Gyula Illyés (November 2, 1902  – April 15, 1983) was a Hungarian poet and novelist. He was one of the so called népi ("from the people") writers, named so because they aimed to show – propelled by strong sociological interest and left-wing convictions – the disadvantageous conditions of their native land.

He began studies at the Budapest University's department of languages studying Hungarian and French. Due to illegal political activities he was forced to escape to Vienna in December that year, moving on to Berlin and the Rhineland in 1922. He arrived in Paris in April of that year. He worked numerous jobs including as a bookbinder. For a while he studied at the Sorbonne and published his first articles and translations in 1923. He met the French surrealists, and some of them became friends, among others Paul Éluard, Tristan Tzara, René Crevel.
He returned home in 1926 after an amnesty. His main forums of activity became Dokumentum and Munka, periodicals edited by the avant-garde writer and poet Lajos Kassák.

His first critical writing appeared in the review Nyugat ("Occident") – the most distinguished literary magazine of the time – in November 1927. From 1928 the "Nyugat" regularly features his articles and poems. His first book (Nehéz Föld) was also published by Nyugat in 1928.
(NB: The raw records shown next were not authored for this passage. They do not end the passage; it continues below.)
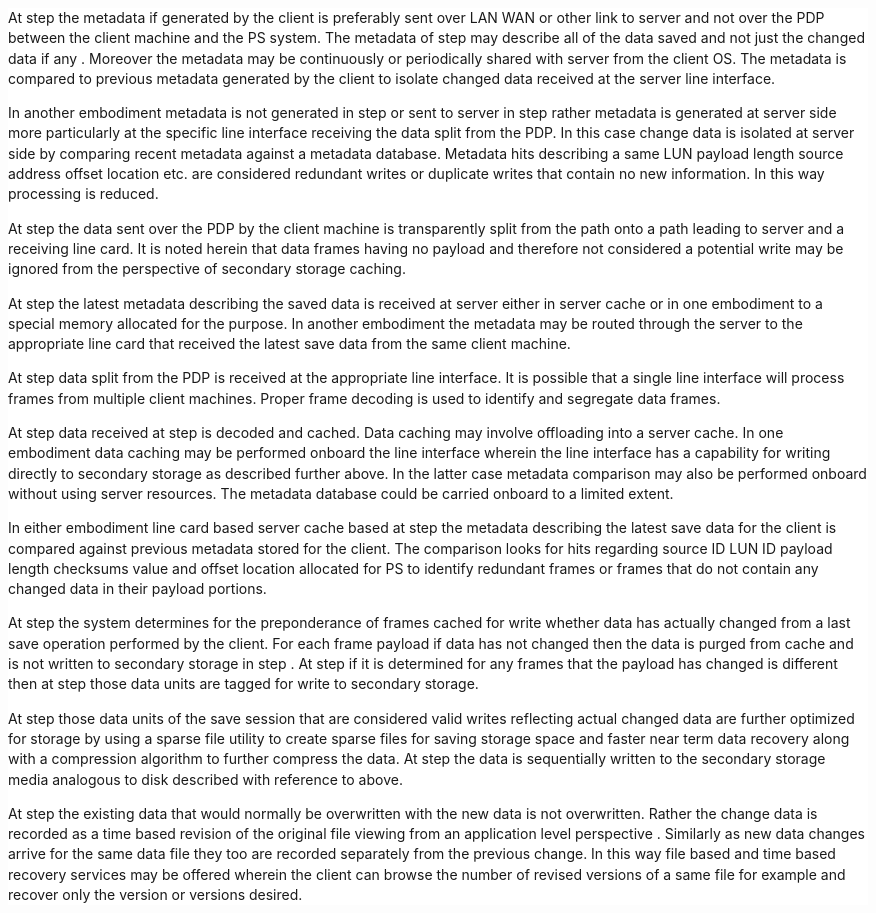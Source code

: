 At step the metadata if generated by the client is preferably sent over LAN WAN or other link to server and not over the PDP between the client machine and the PS system. The metadata of step may describe all of the data saved and not just the changed data if any . Moreover the metadata may be continuously or periodically shared with server from the client OS. The metadata is compared to previous metadata generated by the client to isolate changed data received at the server line interface.

In another embodiment metadata is not generated in step or sent to server in step rather metadata is generated at server side more particularly at the specific line interface receiving the data split from the PDP. In this case change data is isolated at server side by comparing recent metadata against a metadata database. Metadata hits describing a same LUN payload length source address offset location etc. are considered redundant writes or duplicate writes that contain no new information. In this way processing is reduced.

At step the data sent over the PDP by the client machine is transparently split from the path onto a path leading to server and a receiving line card. It is noted herein that data frames having no payload and therefore not considered a potential write may be ignored from the perspective of secondary storage caching.

At step the latest metadata describing the saved data is received at server either in server cache or in one embodiment to a special memory allocated for the purpose. In another embodiment the metadata may be routed through the server to the appropriate line card that received the latest save data from the same client machine.

At step data split from the PDP is received at the appropriate line interface. It is possible that a single line interface will process frames from multiple client machines. Proper frame decoding is used to identify and segregate data frames.

At step data received at step is decoded and cached. Data caching may involve offloading into a server cache. In one embodiment data caching may be performed onboard the line interface wherein the line interface has a capability for writing directly to secondary storage as described further above. In the latter case metadata comparison may also be performed onboard without using server resources. The metadata database could be carried onboard to a limited extent.

In either embodiment line card based server cache based at step the metadata describing the latest save data for the client is compared against previous metadata stored for the client. The comparison looks for hits regarding source ID LUN ID payload length checksums value and offset location allocated for PS to identify redundant frames or frames that do not contain any changed data in their payload portions.

At step the system determines for the preponderance of frames cached for write whether data has actually changed from a last save operation performed by the client. For each frame payload if data has not changed then the data is purged from cache and is not written to secondary storage in step . At step if it is determined for any frames that the payload has changed is different then at step those data units are tagged for write to secondary storage.

At step those data units of the save session that are considered valid writes reflecting actual changed data are further optimized for storage by using a sparse file utility to create sparse files for saving storage space and faster near term data recovery along with a compression algorithm to further compress the data. At step the data is sequentially written to the secondary storage media analogous to disk described with reference to above.

At step the existing data that would normally be overwritten with the new data is not overwritten. Rather the change data is recorded as a time based revision of the original file viewing from an application level perspective . Similarly as new data changes arrive for the same data file they too are recorded separately from the previous change. In this way file based and time based recovery services may be offered wherein the client can browse the number of revised versions of a same file for example and recover only the version or versions desired.
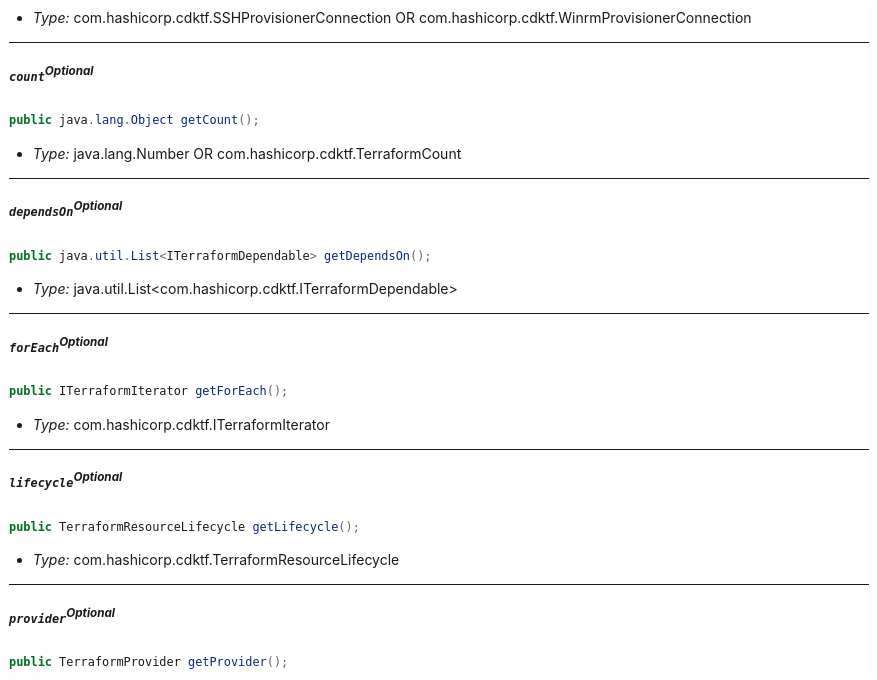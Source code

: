 - *Type:* com.hashicorp.cdktf.SSHProvisionerConnection OR com.hashicorp.cdktf.WinrmProvisionerConnection

---

##### `count`<sup>Optional</sup> <a name="count" id="@cdktf/provider-snowflake.view.ViewConfig.property.count"></a>

```java
public java.lang.Object getCount();
```

- *Type:* java.lang.Number OR com.hashicorp.cdktf.TerraformCount

---

##### `dependsOn`<sup>Optional</sup> <a name="dependsOn" id="@cdktf/provider-snowflake.view.ViewConfig.property.dependsOn"></a>

```java
public java.util.List<ITerraformDependable> getDependsOn();
```

- *Type:* java.util.List<com.hashicorp.cdktf.ITerraformDependable>

---

##### `forEach`<sup>Optional</sup> <a name="forEach" id="@cdktf/provider-snowflake.view.ViewConfig.property.forEach"></a>

```java
public ITerraformIterator getForEach();
```

- *Type:* com.hashicorp.cdktf.ITerraformIterator

---

##### `lifecycle`<sup>Optional</sup> <a name="lifecycle" id="@cdktf/provider-snowflake.view.ViewConfig.property.lifecycle"></a>

```java
public TerraformResourceLifecycle getLifecycle();
```

- *Type:* com.hashicorp.cdktf.TerraformResourceLifecycle

---

##### `provider`<sup>Optional</sup> <a name="provider" id="@cdktf/provider-snowflake.view.ViewConfig.property.provider"></a>

```java
public TerraformProvider getProvider();
```
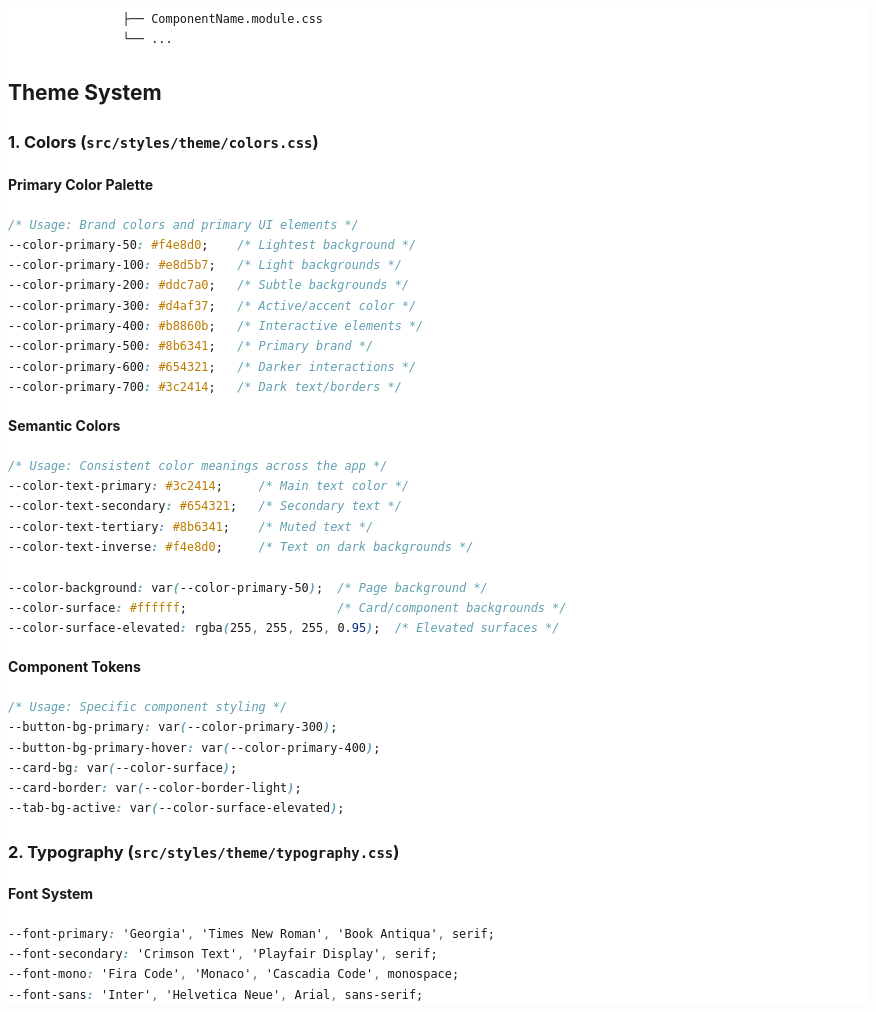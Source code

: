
 ```
                ├── ComponentName.module.css
                └── ...
```

## Theme System

### 1. Colors (`src/styles/theme/colors.css`)

#### Primary Color Palette
```css
/* Usage: Brand colors and primary UI elements */
--color-primary-50: #f4e8d0;    /* Lightest background */
--color-primary-100: #e8d5b7;   /* Light backgrounds */
--color-primary-200: #ddc7a0;   /* Subtle backgrounds */
--color-primary-300: #d4af37;   /* Active/accent color */
--color-primary-400: #b8860b;   /* Interactive elements */
--color-primary-500: #8b6341;   /* Primary brand */
--color-primary-600: #654321;   /* Darker interactions */
--color-primary-700: #3c2414;   /* Dark text/borders */
```

#### Semantic Colors
```css
/* Usage: Consistent color meanings across the app */
--color-text-primary: #3c2414;     /* Main text color */
--color-text-secondary: #654321;   /* Secondary text */
--color-text-tertiary: #8b6341;    /* Muted text */
--color-text-inverse: #f4e8d0;     /* Text on dark backgrounds */

--color-background: var(--color-primary-50);  /* Page background */
--color-surface: #ffffff;                     /* Card/component backgrounds */
--color-surface-elevated: rgba(255, 255, 255, 0.95);  /* Elevated surfaces */
```

#### Component Tokens
```css
/* Usage: Specific component styling */
--button-bg-primary: var(--color-primary-300);
--button-bg-primary-hover: var(--color-primary-400);
--card-bg: var(--color-surface);
--card-border: var(--color-border-light);
--tab-bg-active: var(--color-surface-elevated);
```

### 2. Typography (`src/styles/theme/typography.css`)

#### Font System
```css
--font-primary: 'Georgia', 'Times New Roman', 'Book Antiqua', serif;
--font-secondary: 'Crimson Text', 'Playfair Display', serif;
--font-mono: 'Fira Code', 'Monaco', 'Cascadia Code', monospace;
--font-sans: 'Inter', 'Helvetica Neue', Arial, sans-serif;
```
Illyés was invited and travelled to the Soviet Union in 1934 to take part in the international writers congress where he met André Malraux and Boris Pasternak. From that year he also participated in the editorial work of the review "Válasz" (Argument), the forum of the young "népi" writers.
He was one of the founding members of the March Front (1937 – 1939), a left-wing and anti-fascist movement. After the Nazi invasion of Hungary in March 1944, Illyés was a fugitive with László Németh as anti-Nazi intellectuals. He became a member of the parliament of
Hungary in 1945, and one of the leaders of the left-wing National Peasant Party. He withdrew from public life in 1947 as the Communist takeover of government was approaching. He was a member of the Hungarian Academy of Sciences from 1945 to 1949. He directed and edited the review Válasz from 1946 to 1949

His poetry, prose, theater plays and essays continued to make an important impact on Hungarian public and literary life. On November 2, 1956 he published his famous poem of the Hungarian revolution of 1956, which was not allowed to be republished in Hungary until 1986: "One sentence on tyranny" is a long poem written in 1950.
From the early 1960s he continued to express political, social and moral issues all through his work, but the main themes of his poetry remain love, life and death.